GFM-RAG SFT Training Config¶
This page documents gfmrag/workflow/config/gfm_rag/sft_training.yaml.
Purpose¶
This preset is used by python -m gfmrag.workflow.sft_training for supervised fine-tuning and retrieval evaluation in the original GFM-RAG model family.
gfmrag/workflow/config/gfm_rag/sft_training.yaml
gfmrag/workflow/config/gfm_rag/sft_training.yaml
hydra:
run:
dir: outputs/qa_finetune/${now:%Y-%m-%d}/${now:%H-%M-%S} # Output directory
searchpath:
- pkg://gfmrag.workflow.config
defaults:
- _self_
- doc_ranker: idf_topk_ranker # The document ranker to use
- text_emb_model: mpnet # The text embedding model to use
- wandb: default # Weights & Biases configuration
# Misc
seed: 1024
timeout: 60 # timeout minutes for multi-gpu training
save_pretrained: no # Save the model in pre-trained format
load_model_from_pretrained: null # Load model from pre-trained format, which would overwrite the model configuration
datasets:
_target_: gfmrag.graph_index_datasets.GraphIndexDatasetV1 # The QA dataset class
cfgs:
root: ./data # data root directory
force_reload: False # Whether to force rebuild the dataset
text_emb_model_cfgs: ${text_emb_model} # The text embedding model configuration
target_type: entity # Only target type nodes are used for graph index construction, need to be one of the node type names in the graph
use_node_feat: False # GFM-RAG v1 does not use node features
use_edge_feat: False # GFM-RAG v1 does not use edge features
use_relation_feat: True
inverse_relation_feat: text # The GFM-RAG v1 add "inverse" to the original relation names to generate inverse relation features.
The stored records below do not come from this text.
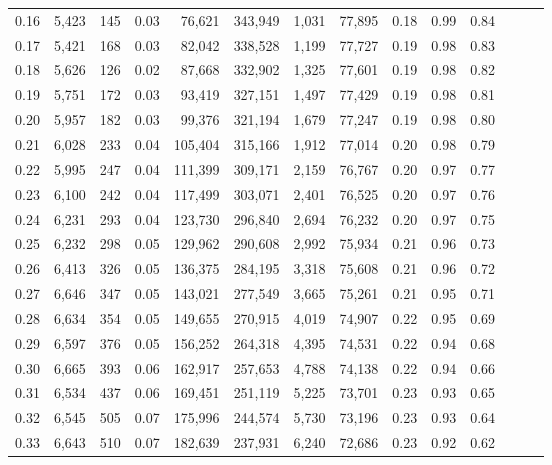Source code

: \begin{tabular}{rrrrrrrrrrrrrr}
0.16 &   5,423 &    145 &  0.03 &   76,621 &  343,949 &   1,031 &  77,895 &  0.18 &  0.99 &      0.84 \\
0.17 &   5,421 &    168 &  0.03 &   82,042 &  338,528 &   1,199 &  77,727 &  0.19 &  0.98 &      0.83 \\
0.18 &   5,626 &    126 &  0.02 &   87,668 &  332,902 &   1,325 &  77,601 &  0.19 &  0.98 &      0.82 \\
0.19 &   5,751 &    172 &  0.03 &   93,419 &  327,151 &   1,497 &  77,429 &  0.19 &  0.98 &      0.81 \\
0.20 &   5,957 &    182 &  0.03 &   99,376 &  321,194 &   1,679 &  77,247 &  0.19 &  0.98 &      0.80 \\
0.21 &   6,028 &    233 &  0.04 &  105,404 &  315,166 &   1,912 &  77,014 &  0.20 &  0.98 &      0.79 \\
0.22 &   5,995 &    247 &  0.04 &  111,399 &  309,171 &   2,159 &  76,767 &  0.20 &  0.97 &      0.77 \\
0.23 &   6,100 &    242 &  0.04 &  117,499 &  303,071 &   2,401 &  76,525 &  0.20 &  0.97 &      0.76 \\
0.24 &   6,231 &    293 &  0.04 &  123,730 &  296,840 &   2,694 &  76,232 &  0.20 &  0.97 &      0.75 \\
0.25 &   6,232 &    298 &  0.05 &  129,962 &  290,608 &   2,992 &  75,934 &  0.21 &  0.96 &      0.73 \\
0.26 &   6,413 &    326 &  0.05 &  136,375 &  284,195 &   3,318 &  75,608 &  0.21 &  0.96 &      0.72 \\
0.27 &   6,646 &    347 &  0.05 &  143,021 &  277,549 &   3,665 &  75,261 &  0.21 &  0.95 &      0.71 \\
0.28 &   6,634 &    354 &  0.05 &  149,655 &  270,915 &   4,019 &  74,907 &  0.22 &  0.95 &      0.69 \\
0.29 &   6,597 &    376 &  0.05 &  156,252 &  264,318 &   4,395 &  74,531 &  0.22 &  0.94 &      0.68 \\
0.30 &   6,665 &    393 &  0.06 &  162,917 &  257,653 &   4,788 &  74,138 &  0.22 &  0.94 &      0.66 \\
0.31 &   6,534 &    437 &  0.06 &  169,451 &  251,119 &   5,225 &  73,701 &  0.23 &  0.93 &      0.65 \\
0.32 &   6,545 &    505 &  0.07 &  175,996 &  244,574 &   5,730 &  73,196 &  0.23 &  0.93 &      0.64 \\
0.33 &   6,643 &    510 &  0.07 &  182,639 &  237,931 &   6,240 &  72,686 &  0.23 &  0.92 &      0.62 \\

\end{tabular}
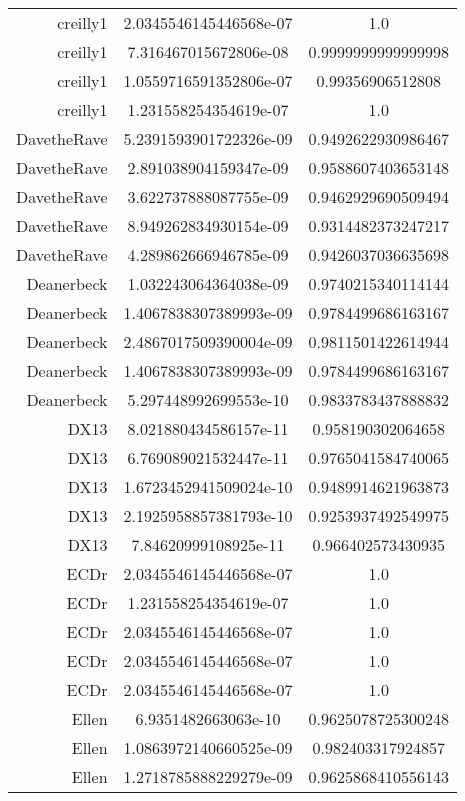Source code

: \begin{tabular}{@{}r c c@{}}
    creilly1 & 2.0345546145446568e-07 & 1.0 \\
    creilly1 & 7.316467015672806e-08 & 0.9999999999999998 \\
    creilly1 & 1.0559716591352806e-07 & 0.99356906512808 \\
    creilly1 & 1.231558254354619e-07 & 1.0 \\
    DavetheRave & 5.2391593901722326e-09 & 0.9492622930986467 \\
    DavetheRave & 2.891038904159347e-09 & 0.9588607403653148 \\
    DavetheRave & 3.622737888087755e-09 & 0.9462929690509494 \\
    DavetheRave & 8.949262834930154e-09 & 0.9314482373247217 \\
    DavetheRave & 4.289862666946785e-09 & 0.9426037036635698 \\
    Deanerbeck & 1.032243064364038e-09 & 0.9740215340114144 \\
    Deanerbeck & 1.4067838307389993e-09 & 0.9784499686163167 \\
    Deanerbeck & 2.4867017509390004e-09 & 0.9811501422614944 \\
    Deanerbeck & 1.4067838307389993e-09 & 0.9784499686163167 \\
    Deanerbeck & 5.297448992699553e-10 & 0.9833783437888832 \\
    DX13 & 8.021880434586157e-11 & 0.958190302064658 \\
    DX13 & 6.769089021532447e-11 & 0.9765041584740065 \\
    DX13 & 1.6723452941509024e-10 & 0.9489914621963873 \\
    DX13 & 2.1925958857381793e-10 & 0.9253937492549975 \\
    DX13 & 7.84620999108925e-11 & 0.966402573430935 \\
    ECDr & 2.0345546145446568e-07 & 1.0 \\
    ECDr & 1.231558254354619e-07 & 1.0 \\
    ECDr & 2.0345546145446568e-07 & 1.0 \\
    ECDr & 2.0345546145446568e-07 & 1.0 \\
    ECDr & 2.0345546145446568e-07 & 1.0 \\
    Ellen & 6.9351482663063e-10 & 0.9625078725300248 \\
    Ellen & 1.0863972140660525e-09 & 0.982403317924857 \\
    Ellen & 1.2718785888229279e-09 & 0.9625868410556143 \\

\end{tabular}
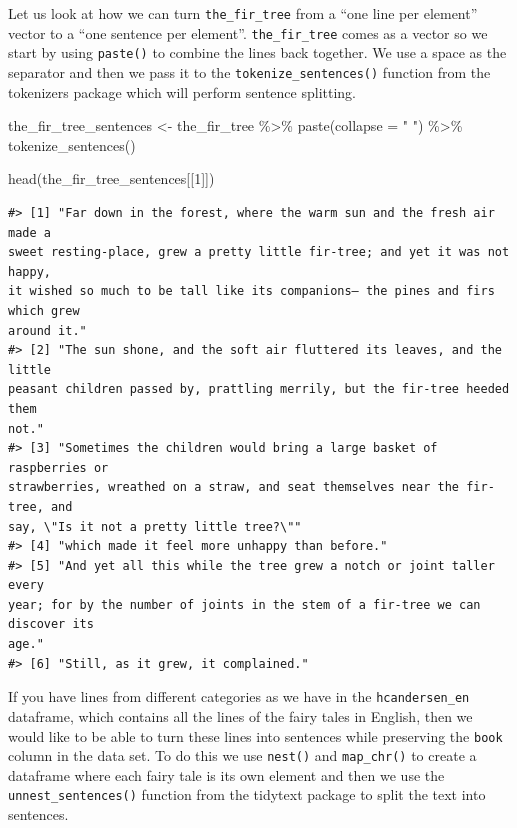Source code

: \documentclass[
]{krantz}
\makeatletter
\newenvironment{Shaded}{\begin{snugshade}}{\end{snugshade}}
\newcommand{\AttributeTok}[1]{\textcolor[rgb]{0.77,0.63,0.00}{#1}}
\newcommand{\DecValTok}[1]{\textcolor[rgb]{0.00,0.00,0.81}{#1}}
\newcommand{\FunctionTok}[1]{\textcolor[rgb]{0.00,0.00,0.00}{#1}}
\newcommand{\NormalTok}[1]{#1}
\newcommand{\OtherTok}[1]{\textcolor[rgb]{0.56,0.35,0.01}{#1}}
\newcommand{\SpecialCharTok}[1]{\textcolor[rgb]{0.00,0.00,0.00}{#1}}
\newcommand{\StringTok}[1]{\textcolor[rgb]{0.31,0.60,0.02}{#1}}
\newenvironment{kframe}{%
\medskip{}
\setlength{\fboxsep}{.8em}
 \def\at@end@of@kframe{}%
 \ifinner\ifhmode%
  \def\at@end@of@kframe{\end{minipage}}%
  \begin{minipage}{\columnwidth}%
 \fi\fi%
 \def\FrameCommand##1{\hskip\@totalleftmargin \hskip-\fboxsep
 \colorbox{shadecolor}{##1}\hskip-\fboxsep
     \hskip-\linewidth \hskip-\@totalleftmargin \hskip\columnwidth}%
 \MakeFramed {\advance\hsize-\width
   \@totalleftmargin\z@ \linewidth\hsize
   \@setminipage}}%
 {\par\unskip\endMakeFramed%
 \at@end@of@kframe}
\renewenvironment{Shaded}{\begin{kframe}}{\end{kframe}}
\makeatother
\begin{document}
Let us look at how we can turn \texttt{the\_fir\_tree} from a ``one line per element'' vector to a ``one sentence per element''. \texttt{the\_fir\_tree} comes as a vector so we start by using \texttt{paste()} to combine the lines back together. We use a space as the separator and then we pass it to the \texttt{tokenize\_sentences()} function from the tokenizers package which will perform sentence splitting.

\begin{Shaded}
\begin{Highlighting}[]
\NormalTok{the\_fir\_tree\_sentences }\OtherTok{\textless{}{-}}\NormalTok{ the\_fir\_tree }\SpecialCharTok{\%\textgreater{}\%}
  \FunctionTok{paste}\NormalTok{(}\AttributeTok{collapse =} \StringTok{" "}\NormalTok{) }\SpecialCharTok{\%\textgreater{}\%}
  \FunctionTok{tokenize\_sentences}\NormalTok{()}


\FunctionTok{head}\NormalTok{(the\_fir\_tree\_sentences[[}\DecValTok{1}\NormalTok{]])}
\end{Highlighting}
\end{Shaded}

\begin{verbatim}
#> [1] "Far down in the forest, where the warm sun and the fresh air made a
sweet resting-place, grew a pretty little fir-tree; and yet it was not happy,
it wished so much to be tall like its companions– the pines and firs which grew
around it."
#> [2] "The sun shone, and the soft air fluttered its leaves, and the little
peasant children passed by, prattling merrily, but the fir-tree heeded them
not."
#> [3] "Sometimes the children would bring a large basket of raspberries or
strawberries, wreathed on a straw, and seat themselves near the fir-tree, and
say, \"Is it not a pretty little tree?\""
#> [4] "which made it feel more unhappy than before."
#> [5] "And yet all this while the tree grew a notch or joint taller every
year; for by the number of joints in the stem of a fir-tree we can discover its
age."
#> [6] "Still, as it grew, it complained."
\end{verbatim}

If you have lines from different categories as we have in the \texttt{hcandersen\_en} dataframe, which contains all the lines of the fairy tales in English, then we would like to be able to turn these lines into sentences while preserving the \texttt{book} column in the data set.
To do this we use \texttt{nest()} and \texttt{map\_chr()} to create a dataframe where each fairy tale is its own element and then we use the \texttt{unnest\_sentences()} function from the tidytext package to split the text into sentences.
\end{document}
train_names: # List of training dataset names
- hotpotqa_train_example
valid_names: # List of validation dataset names
- hotpotqa_test
- musique_test
- 2wikimultihopqa_test
init_datasets: True # Whether to pre-process datasets at the beginning, if true, it will pre-process all datasets in the train_names and valid_names at the beginning
feat_dim: 768 # Feature dimension for the embeddings, must be given if init_datasets is False
max_datasets_in_memory: 10 # Number of datasets to load into memory at once
data_loading_workers: 4 # Number of workers for data loading
# GFM model configuration
model:
_target_: gfmrag.models.gfm_rag_v1.GNNRetriever
init_nodes_weight: True # Whether to initialize node weights at the input
init_nodes_type: document # The type of nodes used for weight calculation.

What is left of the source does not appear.